Through intensive lobbying by Mr Krasner and others involved in the project, the Romanian government was persuaded in July 2001 to change the Bylaws of ALRO so that a 75 percent majority was required for significant shareholder resolutions.
With their chunk of shares, Conef/MAL won the ability to block moves by majority shareholders.
All these moves, backed by Romanian politicians, discouraged other large ALRO shareholders from contending for the company. These included Pechiney, a French company, which was at the time the largest European manufacturer of aluminum, Balli Metal and Glencore. At one point, Pechiney representatives accompanied then French Prime Minister Lionel Jospin to Bucharest and openly declared its interest in ALRO.
The Vostok plan also provided for the creation of a company in Zug , Switzerland . According to the court judgment, this company called ITC Management AG "traded with ALRO in order to obtain as much information about its business operations."
Indeed, Swiss Registry of Commerce records show that ITC went into liquidation after the ALRO takeover was accomplished. Another company used was Dover Resources Ltd., registered in Great Britain . Among the shareholders of Dover Resources were Krasner and Vasily Semivolkov, the manager of a Russian company Raznoimport.
Electricity Wars
In 2002, the Russians bought ALRO and Krasner became president of the manufacturing unit.
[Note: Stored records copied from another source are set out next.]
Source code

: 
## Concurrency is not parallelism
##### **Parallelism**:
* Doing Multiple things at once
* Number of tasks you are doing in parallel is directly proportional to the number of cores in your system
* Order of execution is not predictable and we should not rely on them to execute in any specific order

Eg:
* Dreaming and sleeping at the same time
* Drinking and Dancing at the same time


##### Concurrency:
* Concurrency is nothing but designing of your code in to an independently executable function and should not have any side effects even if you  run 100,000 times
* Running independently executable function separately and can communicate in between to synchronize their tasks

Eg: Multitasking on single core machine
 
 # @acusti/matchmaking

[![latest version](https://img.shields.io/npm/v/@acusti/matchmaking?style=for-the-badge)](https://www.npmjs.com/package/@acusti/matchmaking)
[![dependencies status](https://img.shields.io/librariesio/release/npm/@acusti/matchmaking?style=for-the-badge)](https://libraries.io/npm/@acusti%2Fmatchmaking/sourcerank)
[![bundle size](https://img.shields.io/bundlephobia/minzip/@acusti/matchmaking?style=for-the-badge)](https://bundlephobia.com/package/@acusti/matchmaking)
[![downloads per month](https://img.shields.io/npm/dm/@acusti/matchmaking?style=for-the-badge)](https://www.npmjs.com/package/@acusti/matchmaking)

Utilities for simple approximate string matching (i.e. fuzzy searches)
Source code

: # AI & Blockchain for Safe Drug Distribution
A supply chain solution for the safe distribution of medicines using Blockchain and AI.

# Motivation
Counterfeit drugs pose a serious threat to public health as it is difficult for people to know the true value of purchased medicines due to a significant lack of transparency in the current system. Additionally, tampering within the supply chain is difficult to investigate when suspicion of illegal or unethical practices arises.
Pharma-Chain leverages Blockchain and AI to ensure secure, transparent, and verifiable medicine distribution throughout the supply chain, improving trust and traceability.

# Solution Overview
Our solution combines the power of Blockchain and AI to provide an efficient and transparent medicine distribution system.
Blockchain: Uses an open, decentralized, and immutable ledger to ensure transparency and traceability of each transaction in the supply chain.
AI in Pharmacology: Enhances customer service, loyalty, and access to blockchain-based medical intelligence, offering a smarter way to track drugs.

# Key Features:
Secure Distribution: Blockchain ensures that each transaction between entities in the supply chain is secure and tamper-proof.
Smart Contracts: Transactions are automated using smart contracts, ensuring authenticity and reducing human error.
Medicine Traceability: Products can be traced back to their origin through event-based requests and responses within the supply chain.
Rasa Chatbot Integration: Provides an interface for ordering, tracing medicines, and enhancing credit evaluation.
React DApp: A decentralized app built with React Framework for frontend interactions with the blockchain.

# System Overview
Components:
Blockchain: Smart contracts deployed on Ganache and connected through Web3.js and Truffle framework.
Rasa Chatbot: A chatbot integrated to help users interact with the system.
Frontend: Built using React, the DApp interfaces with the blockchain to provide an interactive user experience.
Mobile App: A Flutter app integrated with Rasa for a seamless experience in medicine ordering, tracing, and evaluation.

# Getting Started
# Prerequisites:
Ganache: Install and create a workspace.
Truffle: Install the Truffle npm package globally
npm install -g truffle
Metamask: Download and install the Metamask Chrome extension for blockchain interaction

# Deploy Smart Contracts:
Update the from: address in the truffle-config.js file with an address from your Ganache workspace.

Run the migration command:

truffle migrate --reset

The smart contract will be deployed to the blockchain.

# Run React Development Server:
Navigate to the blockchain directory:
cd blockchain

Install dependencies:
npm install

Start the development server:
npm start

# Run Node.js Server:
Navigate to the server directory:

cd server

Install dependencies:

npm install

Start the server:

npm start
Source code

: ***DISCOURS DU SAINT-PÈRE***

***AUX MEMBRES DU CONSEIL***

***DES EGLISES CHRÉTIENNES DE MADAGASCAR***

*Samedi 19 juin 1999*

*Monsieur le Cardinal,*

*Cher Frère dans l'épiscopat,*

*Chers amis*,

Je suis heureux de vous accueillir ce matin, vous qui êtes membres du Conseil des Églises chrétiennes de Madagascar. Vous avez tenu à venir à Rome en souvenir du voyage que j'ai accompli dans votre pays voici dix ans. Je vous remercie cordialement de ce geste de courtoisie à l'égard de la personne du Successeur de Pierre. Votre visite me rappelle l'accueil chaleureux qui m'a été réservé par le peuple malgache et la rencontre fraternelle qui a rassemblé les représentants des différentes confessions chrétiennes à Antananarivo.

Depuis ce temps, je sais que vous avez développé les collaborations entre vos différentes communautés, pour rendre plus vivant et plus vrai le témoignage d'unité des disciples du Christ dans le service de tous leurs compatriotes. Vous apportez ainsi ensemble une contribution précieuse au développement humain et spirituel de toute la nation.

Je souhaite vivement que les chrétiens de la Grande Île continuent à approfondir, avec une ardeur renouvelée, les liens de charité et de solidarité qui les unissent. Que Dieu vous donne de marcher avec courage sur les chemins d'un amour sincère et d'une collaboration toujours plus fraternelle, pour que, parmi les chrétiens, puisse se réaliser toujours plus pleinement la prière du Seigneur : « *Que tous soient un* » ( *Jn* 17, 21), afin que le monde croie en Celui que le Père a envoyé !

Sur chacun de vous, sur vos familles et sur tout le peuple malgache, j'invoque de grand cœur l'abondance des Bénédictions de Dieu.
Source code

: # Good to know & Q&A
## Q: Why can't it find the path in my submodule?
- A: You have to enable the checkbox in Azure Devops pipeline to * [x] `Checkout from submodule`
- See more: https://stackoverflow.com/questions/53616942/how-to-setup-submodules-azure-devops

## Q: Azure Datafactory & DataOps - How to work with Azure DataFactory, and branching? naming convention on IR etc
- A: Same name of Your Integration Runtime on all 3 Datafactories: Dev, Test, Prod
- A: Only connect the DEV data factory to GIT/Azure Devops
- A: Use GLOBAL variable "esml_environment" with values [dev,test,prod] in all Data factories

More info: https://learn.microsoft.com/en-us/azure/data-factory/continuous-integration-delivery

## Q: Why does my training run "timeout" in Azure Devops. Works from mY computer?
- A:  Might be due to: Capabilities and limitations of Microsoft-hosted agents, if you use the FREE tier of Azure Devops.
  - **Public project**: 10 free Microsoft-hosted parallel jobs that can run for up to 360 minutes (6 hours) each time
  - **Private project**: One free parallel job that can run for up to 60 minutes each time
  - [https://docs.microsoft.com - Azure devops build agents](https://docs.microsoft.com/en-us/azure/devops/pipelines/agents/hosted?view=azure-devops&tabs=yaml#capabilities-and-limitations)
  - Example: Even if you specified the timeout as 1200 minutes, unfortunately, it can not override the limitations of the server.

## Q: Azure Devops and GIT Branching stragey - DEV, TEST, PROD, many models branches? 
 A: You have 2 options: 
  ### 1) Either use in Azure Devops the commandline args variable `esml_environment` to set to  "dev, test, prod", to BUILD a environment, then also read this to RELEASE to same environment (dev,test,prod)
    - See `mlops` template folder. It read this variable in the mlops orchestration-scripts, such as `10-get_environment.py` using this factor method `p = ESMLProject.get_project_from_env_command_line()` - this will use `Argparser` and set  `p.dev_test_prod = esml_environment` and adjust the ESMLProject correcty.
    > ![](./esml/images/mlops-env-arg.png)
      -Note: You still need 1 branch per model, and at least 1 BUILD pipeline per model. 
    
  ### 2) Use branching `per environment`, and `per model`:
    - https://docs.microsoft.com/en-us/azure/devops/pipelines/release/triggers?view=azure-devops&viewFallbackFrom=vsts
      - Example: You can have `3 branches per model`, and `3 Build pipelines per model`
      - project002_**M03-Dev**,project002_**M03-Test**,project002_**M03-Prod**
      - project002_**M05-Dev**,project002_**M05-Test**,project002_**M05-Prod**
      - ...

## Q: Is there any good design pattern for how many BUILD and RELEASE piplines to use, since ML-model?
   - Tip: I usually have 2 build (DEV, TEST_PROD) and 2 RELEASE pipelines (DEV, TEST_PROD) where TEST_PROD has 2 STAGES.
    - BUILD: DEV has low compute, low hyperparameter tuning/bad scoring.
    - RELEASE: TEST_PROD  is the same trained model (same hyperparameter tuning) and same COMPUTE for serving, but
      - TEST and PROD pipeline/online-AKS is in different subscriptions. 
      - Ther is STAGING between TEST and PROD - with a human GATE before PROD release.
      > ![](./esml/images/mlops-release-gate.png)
According to auditors, ALRO earned $30 million in 2002, $50 million in 2003 and $48 million in 2004.
Machitski was dissatisfied with those figures and in the summer of 2004 he brought Krasner onboard his yacht in the south of France to complain. He didn't like Krasner's management and he was unhappy about ALRO's contract to buy energy from Energy Holding.
Krasner and his team were forced to resign and ALRO terminated that contract soon after. ALRO then obtained an ANRE license in order to trade power itself. It was now allowed to buy power directly from Hidroelectrica.
Conef SA, the other company controlled by the Russians, also applied to Romanian authorities and obtained a license to trade energy. Termination of this contract was a huge blow for Energy Holding.